=== Begin Enclosure ===

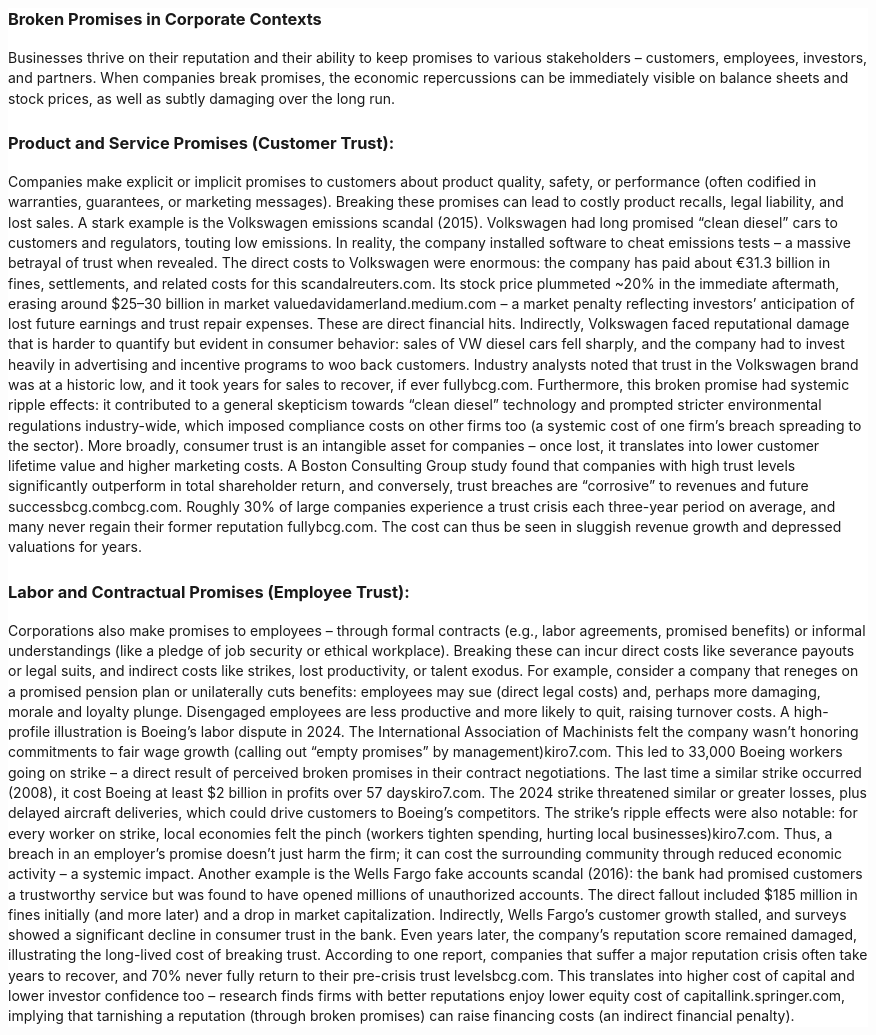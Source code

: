 

### Broken Promises in Corporate Contexts

Businesses thrive on their reputation and their ability to keep promises to various stakeholders – customers, employees, investors, and partners. When companies break promises, the economic repercussions can be immediately visible on balance sheets and stock prices, as well as subtly damaging over the long run.

### Product and Service Promises (Customer Trust):

Companies make explicit or implicit promises to customers about product quality, safety, or performance (often codified in warranties, guarantees, or marketing messages). Breaking these promises can lead to costly product recalls, legal liability, and lost sales. A stark example is the Volkswagen emissions scandal (2015). Volkswagen had long promised “clean diesel” cars to customers and regulators, touting low emissions. In reality, the company installed software to cheat emissions tests – a massive betrayal of trust when revealed. The direct costs to Volkswagen were enormous: the company has paid about €31.3 billion in fines, settlements, and related costs for this scandalreuters.com. Its stock price plummeted ~20% in the immediate aftermath, erasing around $25–30 billion in market valuedavidamerland.medium.com – a market penalty reflecting investors’ anticipation of lost future earnings and trust repair expenses. These are direct financial hits. Indirectly, Volkswagen faced reputational damage that is harder to quantify but evident in consumer behavior: sales of VW diesel cars fell sharply, and the company had to invest heavily in advertising and incentive programs to woo back customers. Industry analysts noted that trust in the Volkswagen brand was at a historic low, and it took years for sales to recover, if ever fullybcg.com. Furthermore, this broken promise had systemic ripple effects: it contributed to a general skepticism towards “clean diesel” technology and prompted stricter environmental regulations industry-wide, which imposed compliance costs on other firms too (a systemic cost of one firm’s breach spreading to the sector). More broadly, consumer trust is an intangible asset for companies – once lost, it translates into lower customer lifetime value and higher marketing costs. A Boston Consulting Group study found that companies with high trust levels significantly outperform in total shareholder return, and conversely, trust breaches are “corrosive” to revenues and future successbcg.combcg.com. Roughly 30% of large companies experience a trust crisis each three-year period on average, and many never regain their former reputation fullybcg.com. The cost can thus be seen in sluggish revenue growth and depressed valuations for years.

### Labor and Contractual Promises (Employee Trust):

Corporations also make promises to employees – through formal contracts (e.g., labor agreements, promised benefits) or informal understandings (like a pledge of job security or ethical workplace). Breaking these can incur direct costs like severance payouts or legal suits, and indirect costs like strikes, lost productivity, or talent exodus. For example, consider a company that reneges on a promised pension plan or unilaterally cuts benefits: employees may sue (direct legal costs) and, perhaps more damaging, morale and loyalty plunge. Disengaged employees are less productive and more likely to quit, raising turnover costs. A high-profile illustration is Boeing’s labor dispute in 2024. The International Association of Machinists felt the company wasn’t honoring commitments to fair wage growth (calling out “empty promises” by management)kiro7.com. This led to 33,000 Boeing workers going on strike – a direct result of perceived broken promises in their contract negotiations. The last time a similar strike occurred (2008), it cost Boeing at least $2 billion in profits over 57 dayskiro7.com. The 2024 strike threatened similar or greater losses, plus delayed aircraft deliveries, which could drive customers to Boeing’s competitors. The strike’s ripple effects were also notable: for every worker on strike, local economies felt the pinch (workers tighten spending, hurting local businesses)kiro7.com. Thus, a breach in an employer’s promise doesn’t just harm the firm; it can cost the surrounding community through reduced economic activity – a systemic impact. Another example is the Wells Fargo fake accounts scandal (2016): the bank had promised customers a trustworthy service but was found to have opened millions of unauthorized accounts. The direct fallout included $185 million in fines initially (and more later) and a drop in market capitalization. Indirectly, Wells Fargo’s customer growth stalled, and surveys showed a significant decline in consumer trust in the bank. Even years later, the company’s reputation score remained damaged, illustrating the long-lived cost of breaking trust. According to one report, companies that suffer a major reputation crisis often take years to recover, and 70% never fully return to their pre-crisis trust levelsbcg.com. This translates into higher cost of capital and lower investor confidence too – research finds firms with better reputations enjoy lower equity cost of capitallink.springer.com, implying that tarnishing a reputation (through broken promises) can raise financing costs (an indirect financial penalty).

=== End Enclosure ===

• _Directions_: In the listing above, transcribe exactly everything from the line containing "### Broken Promises in Corporate Contexts" down to the line containing "### Product and", including both and nothing more.

• _Finished task_:
### Broken Promises in Corporate Contexts

Businesses thrive on their reputation and their ability to keep promises to various stakeholders – customers, employees, investors, and partners. When companies break promises, the economic repercussions can be immediately visible on balance sheets and stock prices, as well as subtly damaging over the long run.

### Product and Service Promises (Customer Trust):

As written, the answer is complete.